▸ Exercise prompt: In the records below, the lines between the one holding "성능을 기대하기는 어렵다." and the one holding "- Node.js (v18.12.1)", inclusive, are to be transcribed exactly; no pictures are to be included.
※
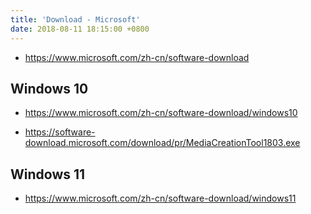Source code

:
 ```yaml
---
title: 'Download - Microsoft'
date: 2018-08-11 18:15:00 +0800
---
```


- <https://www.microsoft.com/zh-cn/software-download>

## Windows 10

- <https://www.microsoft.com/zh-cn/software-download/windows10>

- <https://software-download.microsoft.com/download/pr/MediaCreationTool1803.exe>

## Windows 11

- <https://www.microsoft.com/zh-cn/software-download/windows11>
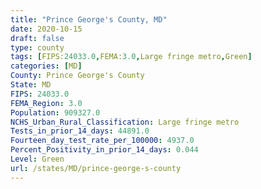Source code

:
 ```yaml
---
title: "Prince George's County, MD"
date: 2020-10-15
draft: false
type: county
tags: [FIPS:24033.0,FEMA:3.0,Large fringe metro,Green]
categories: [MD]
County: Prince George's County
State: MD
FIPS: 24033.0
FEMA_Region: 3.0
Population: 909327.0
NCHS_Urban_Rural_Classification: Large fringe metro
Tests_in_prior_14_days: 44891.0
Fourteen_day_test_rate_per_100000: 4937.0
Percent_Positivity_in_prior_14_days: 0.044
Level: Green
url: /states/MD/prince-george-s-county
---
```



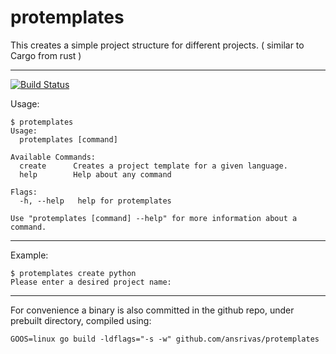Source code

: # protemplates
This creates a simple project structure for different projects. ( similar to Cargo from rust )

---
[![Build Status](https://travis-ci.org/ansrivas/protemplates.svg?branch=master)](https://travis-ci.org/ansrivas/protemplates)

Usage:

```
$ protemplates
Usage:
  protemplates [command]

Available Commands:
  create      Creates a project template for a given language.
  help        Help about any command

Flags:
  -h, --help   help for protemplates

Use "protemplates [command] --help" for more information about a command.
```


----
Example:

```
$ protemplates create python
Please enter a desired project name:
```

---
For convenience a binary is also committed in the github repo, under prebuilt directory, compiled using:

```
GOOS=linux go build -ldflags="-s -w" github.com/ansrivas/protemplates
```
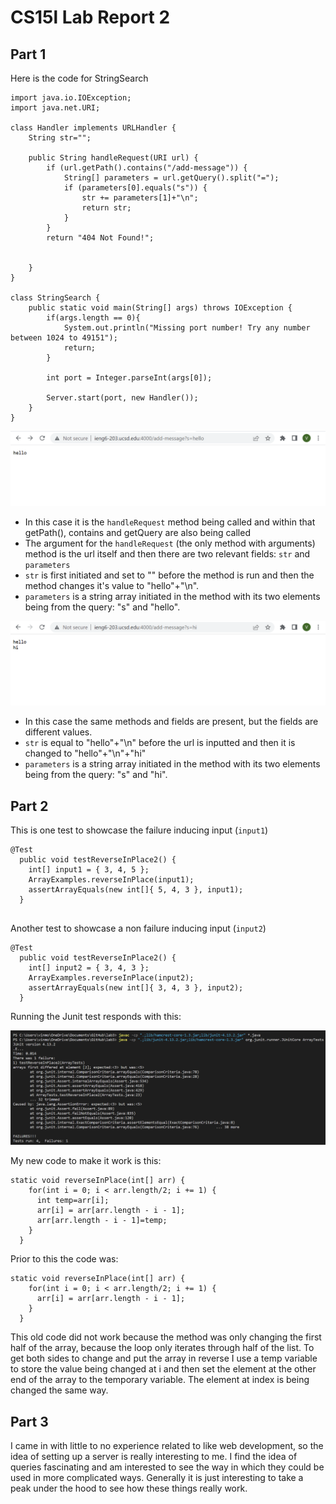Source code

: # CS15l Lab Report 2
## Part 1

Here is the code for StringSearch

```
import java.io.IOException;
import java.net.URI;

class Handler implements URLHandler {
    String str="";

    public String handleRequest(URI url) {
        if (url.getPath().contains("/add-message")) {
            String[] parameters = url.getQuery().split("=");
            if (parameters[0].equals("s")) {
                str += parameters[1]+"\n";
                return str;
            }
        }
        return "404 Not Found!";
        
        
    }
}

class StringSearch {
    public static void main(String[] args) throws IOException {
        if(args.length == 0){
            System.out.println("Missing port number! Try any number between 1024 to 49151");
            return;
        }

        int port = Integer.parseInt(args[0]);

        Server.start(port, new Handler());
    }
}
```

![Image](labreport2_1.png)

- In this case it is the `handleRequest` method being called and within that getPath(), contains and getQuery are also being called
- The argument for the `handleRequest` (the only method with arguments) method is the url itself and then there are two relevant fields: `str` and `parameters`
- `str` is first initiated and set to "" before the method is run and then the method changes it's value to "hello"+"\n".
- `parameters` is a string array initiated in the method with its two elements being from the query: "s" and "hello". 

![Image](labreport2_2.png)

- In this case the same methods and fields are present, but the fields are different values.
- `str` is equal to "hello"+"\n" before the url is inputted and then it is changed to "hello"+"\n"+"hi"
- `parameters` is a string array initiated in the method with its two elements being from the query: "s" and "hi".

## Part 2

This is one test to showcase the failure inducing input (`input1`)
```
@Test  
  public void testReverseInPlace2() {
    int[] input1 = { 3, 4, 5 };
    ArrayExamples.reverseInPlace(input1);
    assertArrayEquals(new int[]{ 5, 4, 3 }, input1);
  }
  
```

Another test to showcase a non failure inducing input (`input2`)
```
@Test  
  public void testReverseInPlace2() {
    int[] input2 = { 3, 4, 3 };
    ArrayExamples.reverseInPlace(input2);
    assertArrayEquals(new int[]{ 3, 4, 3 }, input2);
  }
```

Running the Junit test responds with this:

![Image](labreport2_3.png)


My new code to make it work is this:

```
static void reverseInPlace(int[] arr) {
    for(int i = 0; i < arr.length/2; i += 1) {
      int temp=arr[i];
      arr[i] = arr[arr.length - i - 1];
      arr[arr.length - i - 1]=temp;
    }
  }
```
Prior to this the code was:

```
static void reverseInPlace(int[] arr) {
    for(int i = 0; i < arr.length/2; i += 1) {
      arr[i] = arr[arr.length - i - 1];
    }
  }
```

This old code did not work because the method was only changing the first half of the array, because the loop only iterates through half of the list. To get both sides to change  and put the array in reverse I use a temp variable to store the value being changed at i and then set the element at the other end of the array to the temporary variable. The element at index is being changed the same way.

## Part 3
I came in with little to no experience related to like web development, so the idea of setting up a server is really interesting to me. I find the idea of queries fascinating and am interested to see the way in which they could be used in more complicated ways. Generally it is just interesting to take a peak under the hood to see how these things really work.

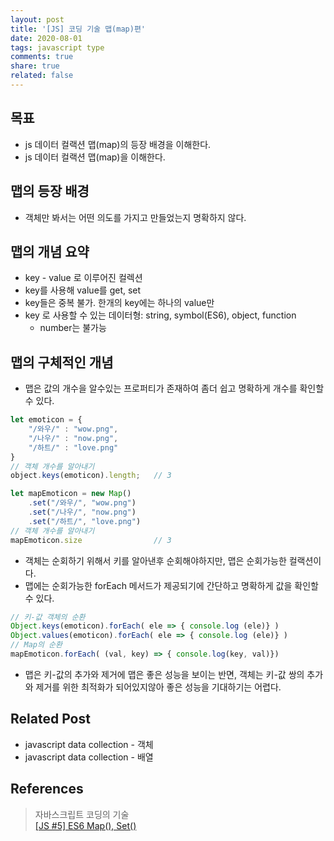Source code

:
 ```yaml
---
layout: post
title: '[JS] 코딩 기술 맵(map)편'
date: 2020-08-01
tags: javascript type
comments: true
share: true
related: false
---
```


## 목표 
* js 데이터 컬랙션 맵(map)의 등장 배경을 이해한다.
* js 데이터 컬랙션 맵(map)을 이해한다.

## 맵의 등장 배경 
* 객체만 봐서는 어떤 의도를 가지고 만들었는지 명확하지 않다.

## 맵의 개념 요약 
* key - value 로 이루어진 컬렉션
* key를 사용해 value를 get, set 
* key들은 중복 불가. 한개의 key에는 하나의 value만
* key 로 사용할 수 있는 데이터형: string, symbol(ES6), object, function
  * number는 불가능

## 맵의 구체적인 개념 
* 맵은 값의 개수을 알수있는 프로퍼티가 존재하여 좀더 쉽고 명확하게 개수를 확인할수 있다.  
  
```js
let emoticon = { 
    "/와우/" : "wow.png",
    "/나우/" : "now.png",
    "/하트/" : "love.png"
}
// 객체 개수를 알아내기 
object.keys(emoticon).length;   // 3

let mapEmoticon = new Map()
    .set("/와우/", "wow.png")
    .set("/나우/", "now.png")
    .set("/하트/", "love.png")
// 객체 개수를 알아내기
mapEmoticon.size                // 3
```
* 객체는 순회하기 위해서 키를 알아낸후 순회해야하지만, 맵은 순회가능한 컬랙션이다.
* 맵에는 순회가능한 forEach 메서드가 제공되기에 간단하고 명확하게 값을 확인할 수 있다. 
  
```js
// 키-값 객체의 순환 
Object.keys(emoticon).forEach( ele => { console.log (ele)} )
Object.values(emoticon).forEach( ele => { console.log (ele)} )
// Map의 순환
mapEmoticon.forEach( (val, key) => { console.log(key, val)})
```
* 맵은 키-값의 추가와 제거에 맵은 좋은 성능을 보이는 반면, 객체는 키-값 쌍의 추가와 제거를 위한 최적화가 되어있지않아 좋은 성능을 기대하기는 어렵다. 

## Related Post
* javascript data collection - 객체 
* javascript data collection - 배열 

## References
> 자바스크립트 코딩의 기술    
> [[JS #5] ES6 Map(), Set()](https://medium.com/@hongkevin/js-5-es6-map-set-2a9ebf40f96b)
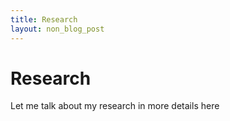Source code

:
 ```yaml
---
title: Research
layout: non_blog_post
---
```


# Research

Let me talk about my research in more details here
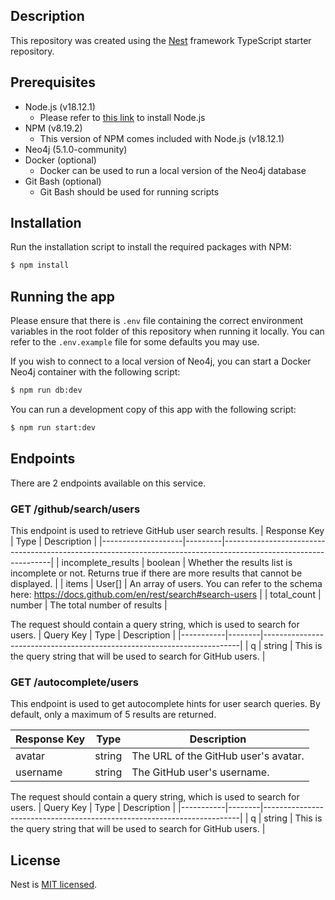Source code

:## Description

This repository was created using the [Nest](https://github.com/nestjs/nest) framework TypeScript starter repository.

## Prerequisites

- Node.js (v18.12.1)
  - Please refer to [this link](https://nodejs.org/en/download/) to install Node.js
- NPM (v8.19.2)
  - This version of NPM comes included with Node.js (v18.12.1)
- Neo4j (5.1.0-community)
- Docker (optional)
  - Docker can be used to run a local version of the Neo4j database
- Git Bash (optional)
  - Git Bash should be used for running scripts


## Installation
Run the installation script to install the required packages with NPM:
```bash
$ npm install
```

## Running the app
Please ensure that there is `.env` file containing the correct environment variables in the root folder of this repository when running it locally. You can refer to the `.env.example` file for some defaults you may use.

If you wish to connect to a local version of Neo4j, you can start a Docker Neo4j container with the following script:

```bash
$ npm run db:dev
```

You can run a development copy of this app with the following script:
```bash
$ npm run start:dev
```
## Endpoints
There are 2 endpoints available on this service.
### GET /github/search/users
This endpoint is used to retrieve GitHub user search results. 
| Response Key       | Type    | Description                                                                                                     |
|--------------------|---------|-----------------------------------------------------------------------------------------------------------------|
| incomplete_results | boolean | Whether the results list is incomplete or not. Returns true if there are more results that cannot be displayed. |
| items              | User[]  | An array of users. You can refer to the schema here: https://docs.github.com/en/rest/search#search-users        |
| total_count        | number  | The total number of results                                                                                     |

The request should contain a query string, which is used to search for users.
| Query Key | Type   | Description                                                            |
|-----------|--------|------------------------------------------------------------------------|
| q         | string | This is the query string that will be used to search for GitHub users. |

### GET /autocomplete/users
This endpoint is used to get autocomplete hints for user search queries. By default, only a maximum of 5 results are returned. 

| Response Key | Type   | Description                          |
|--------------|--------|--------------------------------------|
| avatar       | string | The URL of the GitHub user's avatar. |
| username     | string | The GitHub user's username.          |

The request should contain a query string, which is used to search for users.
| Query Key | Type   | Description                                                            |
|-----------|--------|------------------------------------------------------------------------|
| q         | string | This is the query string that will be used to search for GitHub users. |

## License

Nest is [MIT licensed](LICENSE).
※
▸ Exercise answer:
* 맵은 키-값의 추가와 제거에 맵은 좋은 성능을 보이는 반면, 객체는 키-값 쌍의 추가와 제거를 위한 최적화가 되어있지않아 좋은 성능을 기대하기는 어렵다. 

## Related Post
* javascript data collection - 객체 
* javascript data collection - 배열 

## References
> 자바스크립트 코딩의 기술    
> [[JS #5] ES6 Map(), Set()](https://medium.com/@hongkevin/js-5-es6-map-set-2a9ebf40f96b)
Source code

:
 ```yaml
---
title: Research
layout: non_blog_post
---
```


# Research

Let me talk about my research in more details here
Source code

:## Description

This repository was created using the [Nest](https://github.com/nestjs/nest) framework TypeScript starter repository.

## Prerequisites

- Node.js (v18.12.1)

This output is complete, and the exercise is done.